Blood pressure measurement - Part 3: lying and standing blood pressure
VOL: 103, ISSUE: 20, PAGE NO: 24
Phil Jevon, PGCE, BSc, RN, is resuscitation officer/clinical skills lead, Manor Hospital, Walsall, and honorary clinical lecturer, University of Birmingham Medical School
John Holmes, MA, Cert Ed, DPNS, RMN, RN, is senior lecturer, pre-registration adult nursing, University of Wolverhampton
In healthy patients there is normally little difference between lying and standing blood pressure. However, a signi…
In healthy patients there is normally little difference between lying and standing blood pressure. However, a significant fall (20mmHg or more) can occur in older people, patients with diabetes and those with symptoms suggesting postural hypotension (British Hypertension Society, 2006). It is advisable to measure both lying and standing blood pressure routinely in these patients.
Blood pressure measurement in the presence of atrial fibrillation, particularly when the ventricular rhythm is extremely irregular, is unreliable and may be improved with repeated measurements. Some automated devices may provide unreliable readings in the presence of atrial fibrillation (O’Brien et al, 2003). Auscultation using a mercury device may provide a more accurate reading.

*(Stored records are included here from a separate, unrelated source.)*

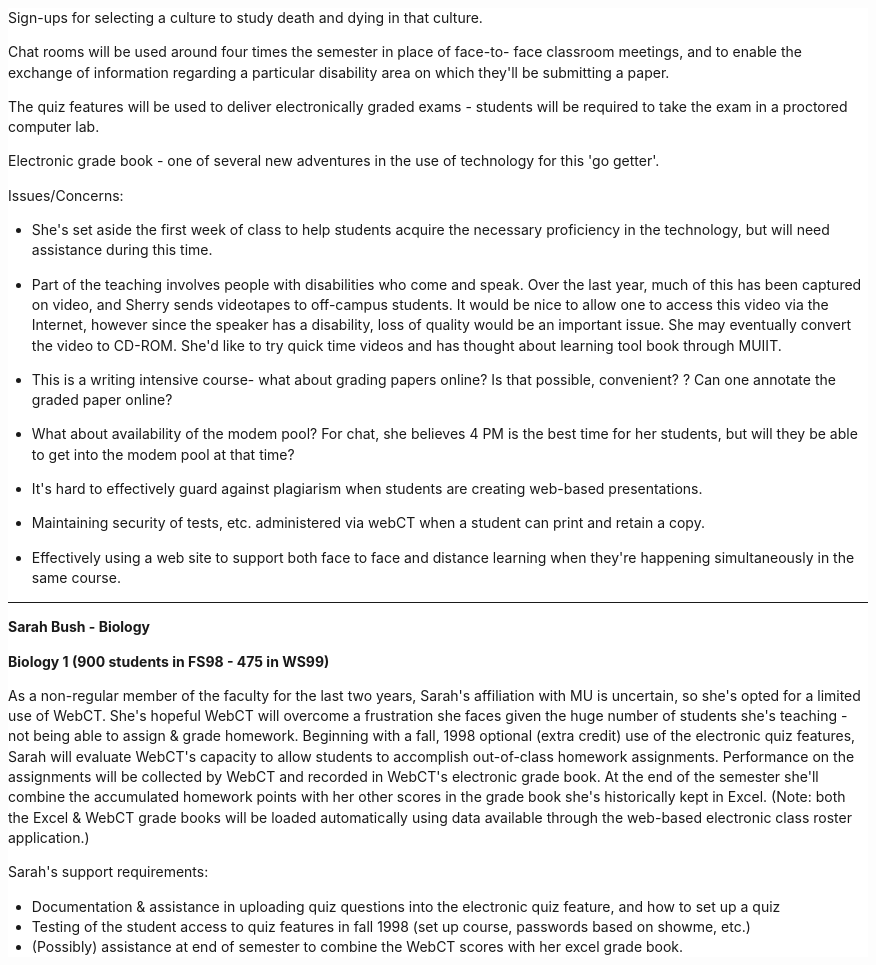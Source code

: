 Sign-ups for selecting a culture to study death and dying in that culture.

Chat rooms will be used around four times the semester in place of face-to-
face classroom meetings, and to enable the exchange of information regarding a
particular disability area on which they'll be submitting a paper.

The quiz features will be used to deliver electronically graded exams -
students will be required to take the exam in a proctored computer lab.

Electronic grade book - one of several new adventures in the use of technology
for this 'go getter'.

Issues/Concerns:

  * She's set aside the first week of class to help students acquire the necessary proficiency in the technology, but will need assistance during this time.

  * Part of the teaching involves people with disabilities who come and speak. Over the last year, much of this has been captured on video, and Sherry sends videotapes to off-campus students. It would be nice to allow one to access this video via the Internet, however since the speaker has a disability, loss of quality would be an important issue. She may eventually convert the video to CD-ROM. She'd like to try quick time videos and has thought about learning tool book through MUIIT.
  * This is a writing intensive course- what about grading papers online? Is that possible, convenient? ? Can one annotate the graded paper online?
  * What about availability of the modem pool? For chat, she believes 4 PM is the best time for her students, but will they be able to get into the modem pool at that time?
  * It's hard to effectively guard against plagiarism when students are creating web-based presentations.
  * Maintaining security of tests, etc. administered via webCT when a student can print and retain a copy.
  * Effectively using a web site to support both face to face and distance learning when they're happening simultaneously in the same course.

* * *

**Sarah Bush - Biology**

**Biology 1 (900 students in FS98 - 475 in WS99)**

As a non-regular member of the faculty for the last two years, Sarah's
affiliation with MU is uncertain, so she's opted for a limited use of WebCT.
She's hopeful WebCT will overcome a frustration she faces given the huge
number of students she's teaching - not being able to assign & grade homework.
Beginning with a fall, 1998 optional (extra credit) use of the electronic quiz
features, Sarah will evaluate WebCT's capacity to allow students to accomplish
out-of-class homework assignments. Performance on the assignments will be
collected by WebCT and recorded in WebCT's electronic grade book. At the end
of the semester she'll combine the accumulated homework points with her other
scores in the grade book she's historically kept in Excel. (Note: both the
Excel & WebCT grade books will be loaded automatically using data available
through the web-based electronic class roster application.)

Sarah's support requirements:

  * Documentation & assistance in uploading quiz questions into the electronic quiz feature, and how to set up a quiz
  * Testing of the student access to quiz features in fall 1998 (set up course, passwords based on showme, etc.)
  * (Possibly) assistance at end of semester to combine the WebCT scores with her excel grade book.
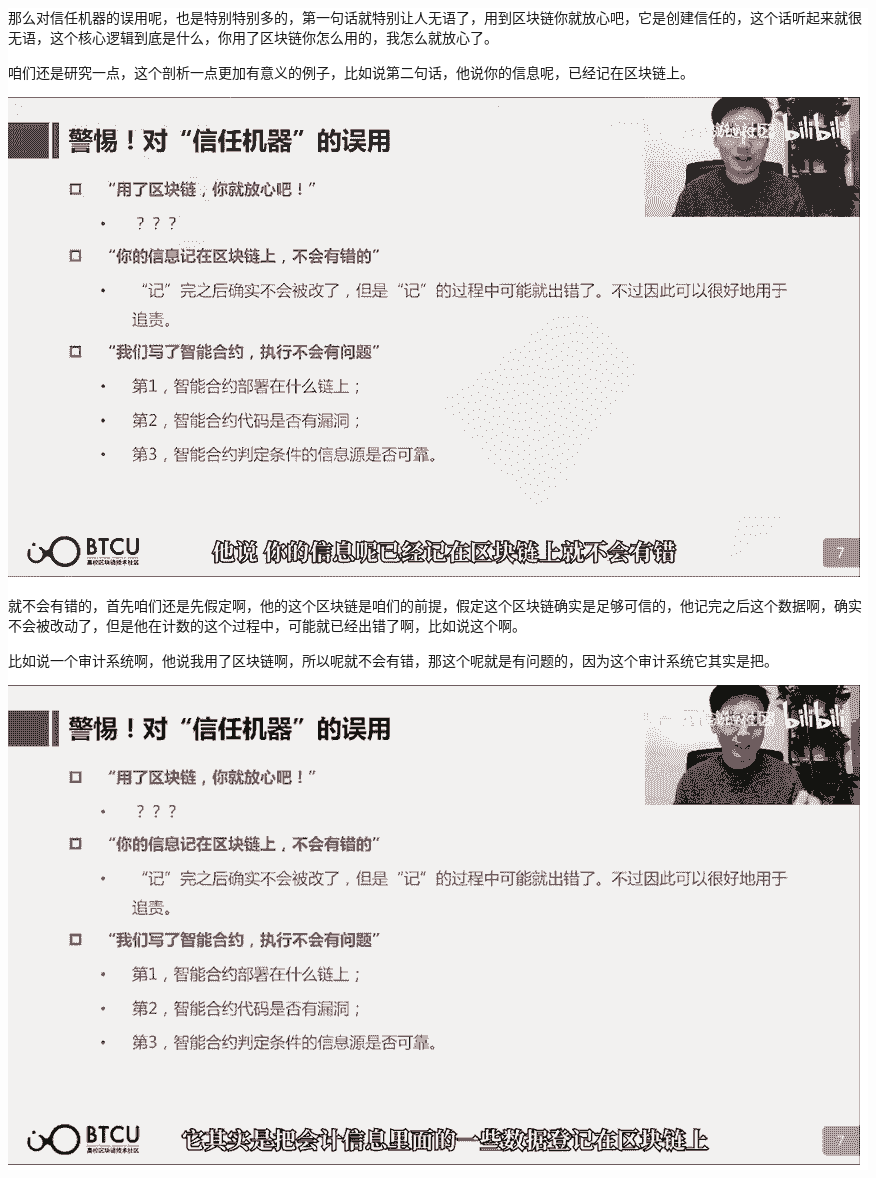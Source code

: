 那么对信任机器的误用呢，也是特别特别多的，第一句话就特别让人无语了，用到区块链你就放心吧，它是创建信任的，这个话听起来就很无语，这个核心逻辑到底是什么，你用了区块链你怎么用的，我怎么就放心了。

咱们还是研究一点，这个剖析一点更加有意义的例子，比如说第二句话，他说你的信息呢，已经记在区块链上。

![](img/f7d9b98392dde77722a5fd9312dbb11a_43.png)

就不会有错的，首先咱们还是先假定啊，他的这个区块链是咱们的前提，假定这个区块链确实是足够可信的，他记完之后这个数据啊，确实不会被改动了，但是他在计数的这个过程中，可能就已经出错了啊，比如说这个啊。

比如说一个审计系统啊，他说我用了区块链啊，所以呢就不会有错，那这个呢就是有问题的，因为这个审计系统它其实是把。



![](img/f7d9b98392dde77722a5fd9312dbb11a_45.png)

Postural or ‘orthostatic’ hypotension is the occurrence of an abnormally low blood pressure when a person suddenly stands up, typically inducing dizziness and syncope. It affects 10-33% of all elderly people (Patel et al, 1993), its prevalence increases with advancing age (Mathias and Kimber, 1999) and it can complicate a variety of diseases, such as diabetes. It can present as dizziness, syncope and falls on changing position. Although it may seem relatively harmless, safety and quality of life can be affected.

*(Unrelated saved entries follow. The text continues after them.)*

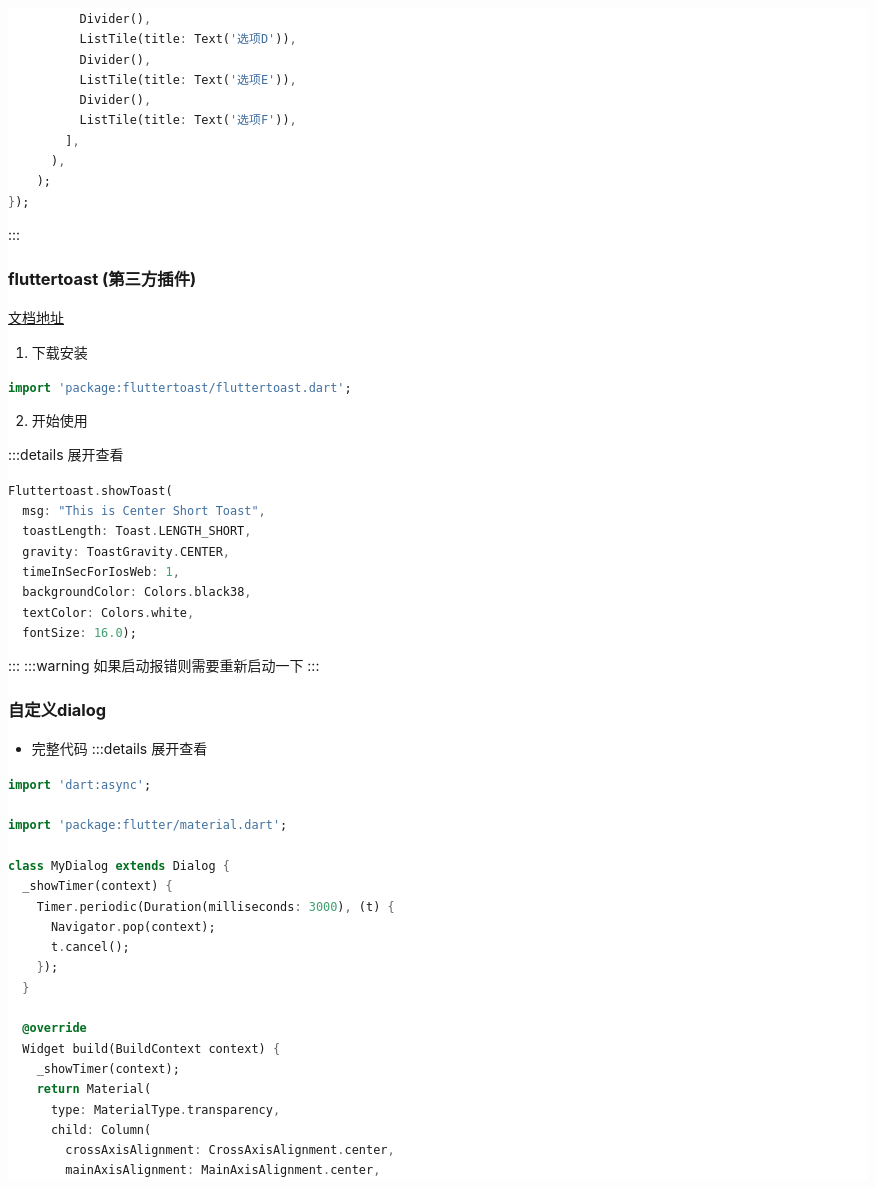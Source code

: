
 ```dart
          Divider(),
          ListTile(title: Text('选项D')),
          Divider(),
          ListTile(title: Text('选项E')),
          Divider(),
          ListTile(title: Text('选项F')),
        ],
      ),
    );
});
```
:::

### fluttertoast (第三方插件)

[文档地址](https://pub.dev/packages/fluttertoast/install)

1. 下载安装

```dart
import 'package:fluttertoast/fluttertoast.dart';
```

2. 开始使用

:::details 展开查看
```dart
Fluttertoast.showToast(
  msg: "This is Center Short Toast",
  toastLength: Toast.LENGTH_SHORT,
  gravity: ToastGravity.CENTER,
  timeInSecForIosWeb: 1,
  backgroundColor: Colors.black38,
  textColor: Colors.white,
  fontSize: 16.0);
```
:::
:::warning
如果启动报错则需要重新启动一下
:::


### 自定义dialog
- 完整代码
:::details 展开查看
```dart
import 'dart:async';

import 'package:flutter/material.dart';

class MyDialog extends Dialog {
  _showTimer(context) {
    Timer.periodic(Duration(milliseconds: 3000), (t) {
      Navigator.pop(context);
      t.cancel();
    });
  }

  @override
  Widget build(BuildContext context) {
    _showTimer(context);
    return Material(
      type: MaterialType.transparency,
      child: Column(
        crossAxisAlignment: CrossAxisAlignment.center,
        mainAxisAlignment: MainAxisAlignment.center,
```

The main function of maintaining blood pressure is to ensure adequate perfusion of organs, particularly when demands increase. This relies on the integrity of the heart and blood vessels, maintenance of intravascular volume and various vasoactive agents (Mathias and Kimber, 1999).
Blood pressure is in part regulated by baroreceptors in the aortic arch, carotid arteries and carotid sinus. By influencing heart rate and peripheral vascular resistance (via the autonomic nervous system), they help to compensate for transient changes.

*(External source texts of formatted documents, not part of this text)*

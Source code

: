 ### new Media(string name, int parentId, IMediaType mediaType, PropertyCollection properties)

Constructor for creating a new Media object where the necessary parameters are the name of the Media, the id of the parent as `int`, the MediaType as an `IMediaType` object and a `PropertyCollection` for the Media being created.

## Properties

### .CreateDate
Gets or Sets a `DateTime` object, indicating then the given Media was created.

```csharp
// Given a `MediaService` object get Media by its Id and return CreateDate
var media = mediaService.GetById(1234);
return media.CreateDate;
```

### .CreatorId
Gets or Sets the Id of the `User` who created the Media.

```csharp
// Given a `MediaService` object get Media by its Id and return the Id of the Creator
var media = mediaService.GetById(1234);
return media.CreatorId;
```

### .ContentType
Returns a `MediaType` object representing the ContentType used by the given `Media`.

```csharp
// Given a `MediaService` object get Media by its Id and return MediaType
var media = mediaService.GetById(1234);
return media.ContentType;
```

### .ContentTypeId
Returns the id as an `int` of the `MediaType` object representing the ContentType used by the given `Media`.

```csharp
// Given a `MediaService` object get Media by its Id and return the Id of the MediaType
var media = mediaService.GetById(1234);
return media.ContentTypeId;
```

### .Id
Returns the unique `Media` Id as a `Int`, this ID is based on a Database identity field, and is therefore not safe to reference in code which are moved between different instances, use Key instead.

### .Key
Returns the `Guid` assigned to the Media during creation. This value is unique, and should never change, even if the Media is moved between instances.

Age-related changes in these mechanisms can precipitate postural hypotension. The baroreflex-mediated heart rate response to both hypotensive and hypertensive stimuli can become impaired. In addition, blood pressure regulation can be affected by age and disease-related cardiovascular changes such as atherosclerosis. Arterioles are less able to constrict in response to rapid changes in position. Older people are consequently more susceptible to postural hypotension.
CAUSES AND RISK FACTORS
Although postural hypotension can occur in healthy elderly people, it is more common in those with extra risk factors, particularly prolonged bedrest and an age of over 74. It can complicate many conditions, including hypovolaemia and diabetes, and can be caused by a number of medications, such as diuretics and antihypertensives.
- Ensure the patient has been lying down for at least five minutes and is relaxed (Fig 1).
- Explain the procedure and obtain consent.
- Ask the patient to remove any tight clothing from around their arm.
- Ensure the arm is supported at the level of the heart - on a pillow, for example.
- Select an appropriately sized cuff: its bladder should encircle at least 80% of the arm but no more than 100% (Fig 2).
- Place the cuff snugly onto the patient’s arm with the centre of the bladder over the brachial artery. Most cuffs have a ‘brachial artery indicator’, an arrow that can be aligned with the artery.
- Ask the patient to refrain from talking or eating during the procedure as this can result in an inaccurate higher blood pressure measurement being recorded.
- Switch on the automated device (Fig 3) and press start.
- Document the systolic and diastolic blood pressures on the patient’s observation chart.
- Leave cuff in place and ask patient to stand (Fig 4), ensuring their safety.
- Allow the patient to stand for one minute.
- Ensure the arm is supported at heart level.
- Press start.
- Help the patient to sit or lie down.
- Document the readings (Fig 5).
- Switch off automated device, remove cuff and recharge battery if necessary (Fig 6).
- Compare with previous readings and inform nurse in charge/medical team (BHS, 2006; NICE and BHS, 2006).
This procedure should be undertaken only after approved training, supervised practice and competency assessment, and should be carried out in accordance with local policies and protocols.
This article has been double-blind peer-reviewed.